The Department desires to remind you, however, of the consistent policy of this Government with respect to the so-called Doctrine of Asylum.
822.01/72a : Telegram
WASHINGTON, August 26, 1931–6 p. m. 17. Legation's 40, August 25, 9 a. m. The Department concurs in your opinion that under the circumstances of Colonel Larrea Alba's accession to the Executive Power the question of recognition does not arise. The Legation may accordingly deal with the present Government as the constitutional successor to that of President Ayora.
Please report when elections shall have been called in accordance with Article 81 of the Constitution.
Quito, September 1, 1931–6 p. m.
[Received 11:28 p. m.] 44. By two Executive decrees of today Senator Pedro L. Nunez has been appointed Minister of Finance and Presidential elections have been called for October 20 and 21 in compliance with article No. 81 of the constitution.
822.00/813 : Telegram
QUITO, October 15, 1931—10 a. m.
[Received 12:30 p. m.] 55. Larrea Alba proclaimed himself dictator at 5 o'clock this morning. He has encountered both military and popular opposition. Shots have already been exchanged between military forces and troops have fired upon the people. Situation very confusing and more fighting is feared.
822.00/814 : Telegram
The Chargé in Ecuador (Dawson) to the Secretary of State
QUITO, October 15, 1931-4 p. m.
[Received October 16–9:25 a. m.] 56. Attempted dictatorship collapsed in face of opposition of unanimous Congress, people of Quito and majority of local troops. Further bloodshed and political chaos which threatened this morning
have been averted for the present at least by the resignation of Larrea Alba and previous appointment as Minister of Gobernacion of former President Alfredo Baquerizo Moreno who, in compliance with the constitution, has automatically assumed charge of the Executive power.
822.00/815 : Telegram
QUITO, October 16, 1931–4 p. m.
[Received 10:08 p. m.] 57. City is quiet and assumption of Executive power by Baquerizo Moreno has been received with satisfaction on all sides.
822.00/817 : Telegram
QUITO, October 18, 1931–3 p. m.
[Received October 1949:12 a. m.] 58. Following Cabinet Ministers have been appointed and very
Foreign Relations, Carlos Manuel Larrea; War, Leonardo Sotomayor Luna; Finance, Juan de Dios Martinez Mera; Education, Francisco Perez Borja.

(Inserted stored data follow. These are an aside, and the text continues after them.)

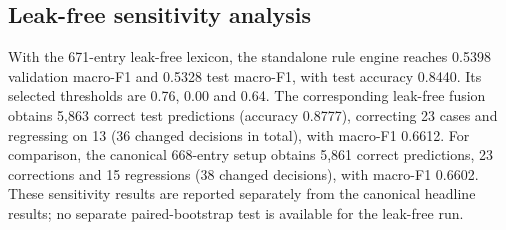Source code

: \subsection{Leak-free sensitivity analysis}

\label{sec:leak-free-sensitivity}

With the 671-entry leak-free lexicon, the standalone rule engine reaches 0.5398
validation macro-F1 and 0.5328 test macro-F1, with test accuracy 0.8440. Its selected
thresholds are \hate{} 0.76, \off{} 0.00 and \clean{} 0.64. The corresponding
leak-free fusion obtains 5{,}863 correct test predictions (accuracy 0.8777),
correcting 23 cases and regressing on 13 (36 changed decisions in total), with
macro-F1 0.6612. For comparison, the canonical 668-entry setup obtains 5{,}861
correct predictions, 23 corrections and 15 regressions (38 changed decisions),
with macro-F1 0.6602. These sensitivity results are reported separately from the
canonical headline results; no separate paired-bootstrap test is available for the
leak-free run.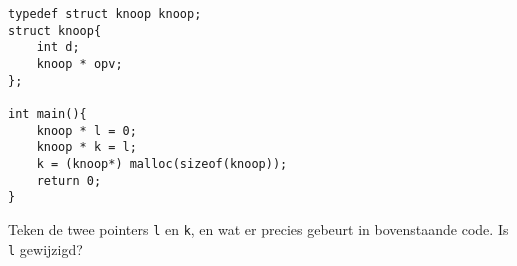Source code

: \beginoef
\begin{footnotesize}
\begin{verbatim}
typedef struct knoop knoop;
struct knoop{
    int d;
    knoop * opv;   
};

int main(){
    knoop * l = 0;
    knoop * k = l;
    k = (knoop*) malloc(sizeof(knoop));   
    return 0;
}
\end{verbatim}
\end{footnotesize}

Teken de twee pointers \verb}l} en \verb}k}, en wat er precies gebeurt in bovenstaande code. 
Is \verb}l} gewijzigd? 
%

\endoef
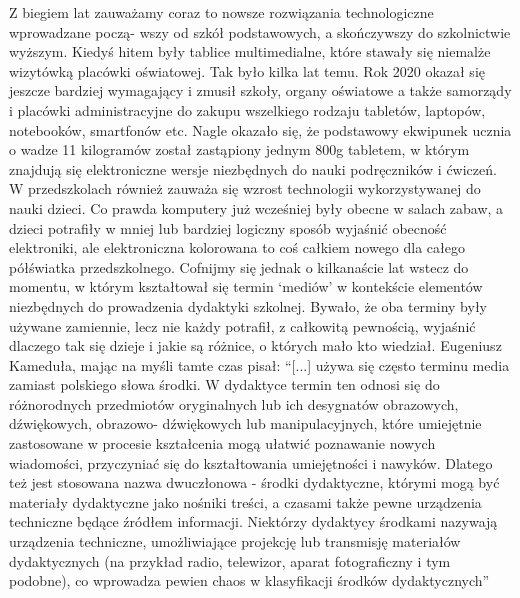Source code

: \documentclass{article}
\begin{document}
	Z biegiem lat zauważamy coraz to nowsze rozwiązania technologiczne wprowadzane począ- wszy od szkół podstawowych, a skończywszy do szkolnictwie wyższym. Kiedyś hitem były tablice multimedialne, które stawały się niemalże wizytówką placówki oświatowej. Tak było kilka lat temu. Rok 2020 okazał się jeszcze bardziej wymagający i zmusił szkoły, organy oświatowe a także samorządy i placówki administracyjne do zakupu wszelkiego rodzaju tabletów, laptopów, notebooków, smartfonów etc. Nagle okazało się, że podstawowy ekwipunek ucznia o wadze 11 kilogramów został zastąpiony jednym 800g tabletem, w którym znajdują się elektroniczne wersje niezbędnych do nauki podręczników i ćwiczeń. W przedszkolach również zauważa się wzrost technologii wykorzystywanej do nauki dzieci. Co prawda komputery już wcześniej były obecne w salach zabaw, a dzieci potrafiły w mniej lub bardziej logiczny sposób wyjaśnić obecność elektroniki, ale elektroniczna kolorowana to coś całkiem nowego dla całego półświatka przedszkolnego. Cofnijmy się jednak o kilkanaście lat wstecz do momentu, w którym kształtował się termin ‘mediów’ w kontekście elementów niezbędnych do prowadzenia dydaktyki szkolnej. Bywało, że oba terminy były używane zamiennie, lecz nie każdy potrafił, z całkowitą pewnością, wyjaśnić dlaczego tak się dzieje i jakie są różnice, o których mało kto wiedział. Eugeniusz Kameduła\cite{ref7}, mając na myśli tamte czas pisał: “[...] używa się często terminu media zamiast polskiego słowa środki. W dydaktyce termin ten odnosi się do różnorodnych przedmiotów oryginalnych lub ich desygnatów obrazowych, dźwiękowych, obrazowo- dźwiękowych lub manipulacyjnych, które umiejętnie zastosowane w procesie kształcenia mogą ułatwić poznawanie nowych wiadomości, przyczyniać się do kształtowania umiejętności i nawyków. Dlatego też jest stosowana nazwa dwuczłonowa - środki dydaktyczne, którymi mogą być materiały dydaktyczne jako nośniki treści, a czasami także pewne urządzenia techniczne będące źródłem informacji. Niektórzy dydaktycy środkami nazywają urządzenia techniczne, umożliwiające projekcję lub transmisję materiałów dydaktycznych (na przykład radio, telewizor, aparat fotograficzny i tym podobne), co wprowadza pewien chaos w klasyfikacji środków dydaktycznych”
\end{document}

Presidential elections will be held Tuesday and Wednesday as already planned.
Quito, October 22, 1931—9 a. m.
[Received 4:09 p. m.] 59. Presidential elections held Tuesday and Wednesday were orderly, free and fair. Returns give Bonifaz a large plurality insuring his election. While Bonifaz had declined to identify himself with any party and received considerable conservative support he declared Tuesday night that liberal institutions would have nothing to fear from his administration.